#### Exercise description
Return, exactly and in full, the lines of the records below starting at the one with "- [x] atomic\_add\_return()" and ending at the one with "### Comment", and no other lines.
▬▬▬
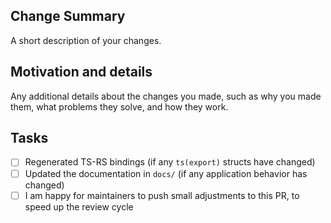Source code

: ## Change Summary
A short description of your changes.

## Motivation and details
Any additional details about the changes you made, such as why you made them, what problems they solve, and how they work.

## Tasks
- [ ] Regenerated TS-RS bindings (if any `ts(export)` structs have changed)
- [ ] Updated the documentation in `docs/` (if any application behavior has changed)
- [ ] I am happy for maintainers to push small adjustments to this PR, to speed up the review cycle

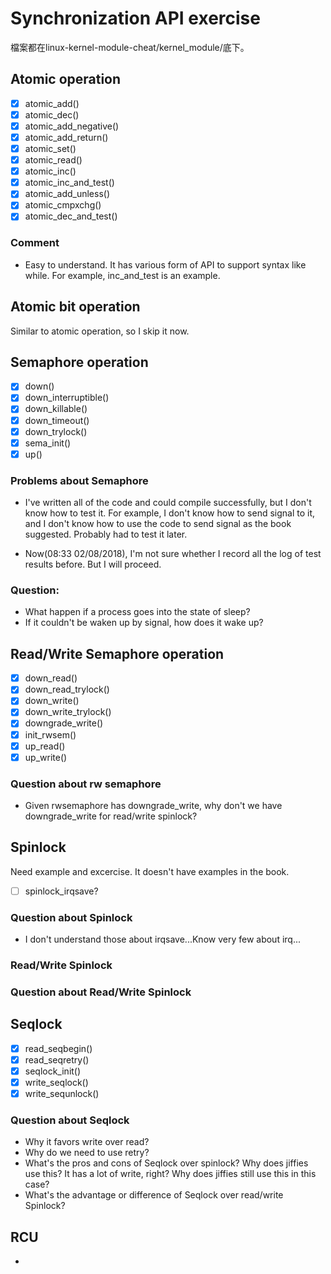 # Synchronization API exercise
檔案都在linux-kernel-module-cheat/kernel_module/底下。

## Atomic operation
- [x] atomic\_add()
- [x] atomic\_dec()
- [x] atomic\_add\_negative()
- [x] atomic\_add\_return()
- [x] atomic\_set()
- [x] atomic\_read()
- [x] atomic\_inc()
- [x] atomic\_inc\_and\_test()
- [x] atomic\_add\_unless()
- [x] atomic\_cmpxchg()
- [x] atomic\_dec\_and\_test()

### Comment
- Easy to understand. It has various form of API to support syntax like while. For example, inc\_and\_test is an example.

## Atomic bit operation
Similar to atomic operation, so I skip it now.

## Semaphore operation
- [x] down()
- [x] down\_interruptible()
- [x] down\_killable()
- [x] down\_timeout()
- [x] down\_trylock()
- [x] sema\_init()
- [x] up()

### Problems about Semaphore
- I've written all of the code and could compile successfully, but I don't know how to test it. For example, I don't know how to send signal to it, and I don't know how to use the code to send signal as the book suggested. Probably had to test it later.

- Now(08:33 02/08/2018), I'm not sure whether I record all the log of test results before. But I will proceed.

### Question:
- What happen if a process goes into the state of sleep?
- If it couldn't be waken up by signal, how does it wake up?

## Read/Write Semaphore operation 
- [x] down\_read()
- [x] down\_read\_trylock()
- [x] down\_write()
- [x] down\_write\_trylock()
- [x] downgrade\_write()
- [x] init\_rwsem()
- [x] up\_read()
- [x] up\_write()

### Question about rw semaphore
- Given rwsemaphore has downgrade_write, why don't we have downgrade_write for read/write spinlock?

## Spinlock
Need example and excercise. It doesn't have examples in the book.
- [ ] spinlock_irqsave?

### Question about Spinlock
- I don't understand those about irqsave...Know very few about irq...

### Read/Write Spinlock

### Question about Read/Write Spinlock

## Seqlock
- [x] read\_seqbegin()
- [x] read\_seqretry()
- [x] seqlock\_init()
- [x] write\_seqlock()
- [x] write\_sequnlock() 

### Question about Seqlock
- Why it favors write over read?
- Why do we need to use retry?
- What's the pros and cons of Seqlock over spinlock? Why does jiffies use this? It has a lot of write, right? Why does jiffies still use this in this case?
- What's the advantage or difference of Seqlock over read/write Spinlock?

## RCU
-
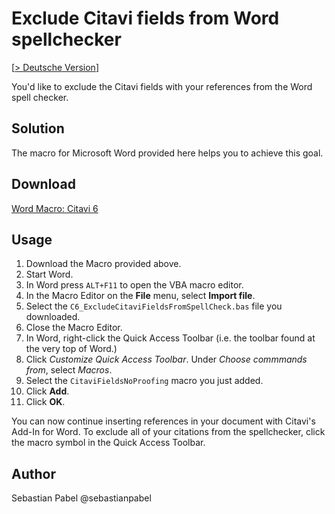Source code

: # Exclude Citavi fields from Word spellchecker

[[> Deutsche Version](readme.de.md)]

You'd like to exclude the Citavi fields with your references from the Word spell checker.

## Solution
The macro for Microsoft Word provided here helps you to achieve this goal.

## Download
[Word Macro: Citavi 6](C6_ExcludeCitaviFieldsFromSpellCheck.bas)

## Usage

1. Download the Macro provided above.
1. Start Word.
1. In Word press `ALT+F11` to open the VBA macro editor.
1. In the Macro Editor on the **File**  menu, select **Import file**.
1. Select the `C6_ExcludeCitaviFieldsFromSpellCheck.bas` file you downloaded.
1. Close the Macro Editor.
1. In Word, right-click the Quick Access Toolbar (i.e. the toolbar found at the very top of Word.)
1. Click *Customize Quick Access Toolbar*. Under *Choose commmands from*, select *Macros*.
1. Select the `CitaviFieldsNoProofing` macro you just added.
1. Click **Add**.
1. Click **OK**.

You can now continue inserting references in your document with Citavi's Add-In for Word. To exclude all of your citations from the spellchecker, click the macro symbol in the Quick Access Toolbar. 


## Author
Sebastian Pabel @sebastianpabel
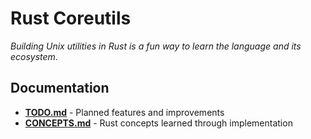 # Rust Coreutils

*Building Unix utilities in Rust is a fun way to learn the language and its ecosystem.*

## Documentation

- **[TODO.md](docs/TODO.md)** - Planned features and improvements
- **[CONCEPTS.md](docs/CONCEPTS.md)** - Rust concepts learned through implementation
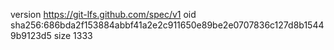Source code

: version https://git-lfs.github.com/spec/v1
oid sha256:686bda2f153884abbf41a2e2c911650e89be2e0707836c127d8b15449b9123d5
size 1333
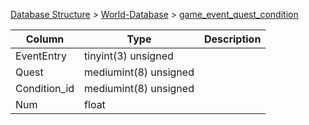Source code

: [Database Structure](Database-Structure) > [World-Database](World-Database) > [game_event_quest_condition](game_event_quest_condition)

Column | Type | Description
--- | --- | ---
EventEntry | tinyint(3) unsigned | 
Quest | mediumint(8) unsigned | 
Condition_id | mediumint(8) unsigned | 
Num | float | 
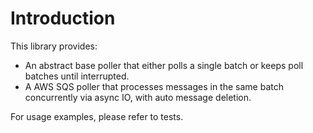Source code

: # Introduction

This library provides:
- An abstract base poller that either polls a single batch or keeps poll batches until  interrupted.
- A AWS SQS poller that processes messages in the same batch concurrently via async IO, with auto message deletion. 

For usage examples, please refer to tests.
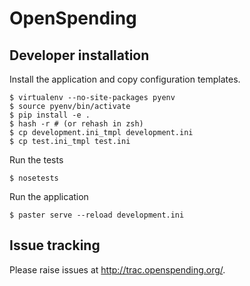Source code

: # OpenSpending

## Developer installation

Install the application and copy configuration templates.

    $ virtualenv --no-site-packages pyenv
    $ source pyenv/bin/activate
    $ pip install -e .
    $ hash -r # (or rehash in zsh)
    $ cp development.ini_tmpl development.ini
    $ cp test.ini_tmpl test.ini

Run the tests

    $ nosetests

Run the application

    $ paster serve --reload development.ini

## Issue tracking

Please raise issues at <http://trac.openspending.org/>.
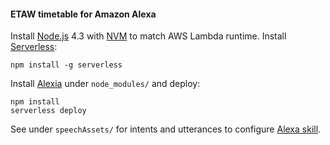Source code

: #### ETAW timetable for Amazon Alexa

Install [Node.js] 4.3 with [NVM] to match AWS Lambda runtime. Install [Serverless]:

    npm install -g serverless

Install [Alexia] under `node_modules/` and deploy:

    npm install
    serverless deploy

See under `speechAssets/` for intents and utterances to configure [Alexa skill].

[Node.js]: https://nodejs.org
[NVM]: https://github.com/creationix/nvm
[Serverless]: https://serverless.com
[Alexia]: https://github.com/Accenture/alexia
[Alexa skill]: https://developer.amazon.com/alexa
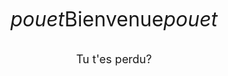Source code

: <font size="6"><center><i>pouet</i>Bienvenue<i>pouet</i></center></font>
<br>
<br>
<font size="4"><center>Tu t'es perdu?</center></font>
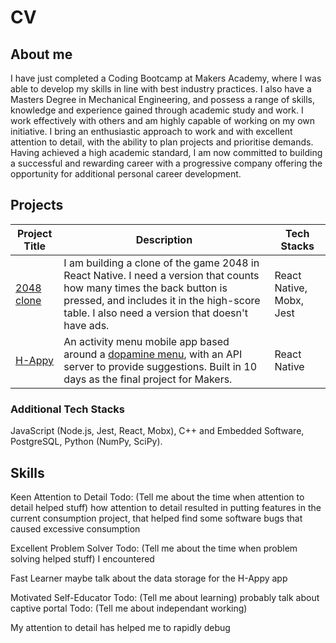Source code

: # CV

## About me

I have just completed a Coding Bootcamp at Makers Academy, where I was able to develop my skills in line with best industry practices. I also have a Masters Degree in Mechanical Engineering, and possess a range of skills, knowledge and experience gained through academic study and work. I work effectively with others and am highly capable of working on my own initiative. I bring an enthusiastic approach to work and with excellent attention to detail, with the ability to plan projects and prioritise demands. Having achieved a high academic standard, I am now committed to building a successful and rewarding career with a progressive company offering the opportunity for additional personal career development.


## Projects

Project Title| Description | Tech Stacks
| --- | --- | --- |
| [2048 clone](https://github.com/jgumoes/2048) | I am building a clone of the game 2048 in React Native. I need a version that counts how many times the back button is pressed, and includes it in the high-score table. I also need a version that doesn't have ads. | React Native, Mobx, Jest |
| [H-Appy](https://github.com/peter-james-allen/h-appy-client) | An activity menu mobile app based around a [dopamine menu](https://www.youtube.com/watch?v=-6WCkTwW6xg), with an API server to provide suggestions. Built in 10 days as the final project for Makers. | React Native |

### Additional Tech Stacks

JavaScript (Node.js, Jest, React, Mobx), C++ and Embedded Software, PostgreSQL, Python (NumPy, SciPy).

## Skills

Keen Attention to Detail
Todo: (Tell me about the time when attention to detail helped stuff) how attention to detail resulted in putting features in the current consumption project, that helped find some software bugs that caused excessive consumption

Excellent Problem Solver
Todo: (Tell me about the time when problem solving helped stuff) I encountered

Fast Learner maybe talk about the data storage for the H-Appy app

Motivated Self-Educator
Todo: (Tell me about learning) probably talk about captive portal
Todo: (Tell me about independant working)



My attention to detail has helped me to rapidly debug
▬▬▬
#### Exercise result
- [x] atomic\_add\_return()
- [x] atomic\_set()
- [x] atomic\_read()
- [x] atomic\_inc()
- [x] atomic\_inc\_and\_test()
- [x] atomic\_add\_unless()
- [x] atomic\_cmpxchg()
- [x] atomic\_dec\_and\_test()

### Comment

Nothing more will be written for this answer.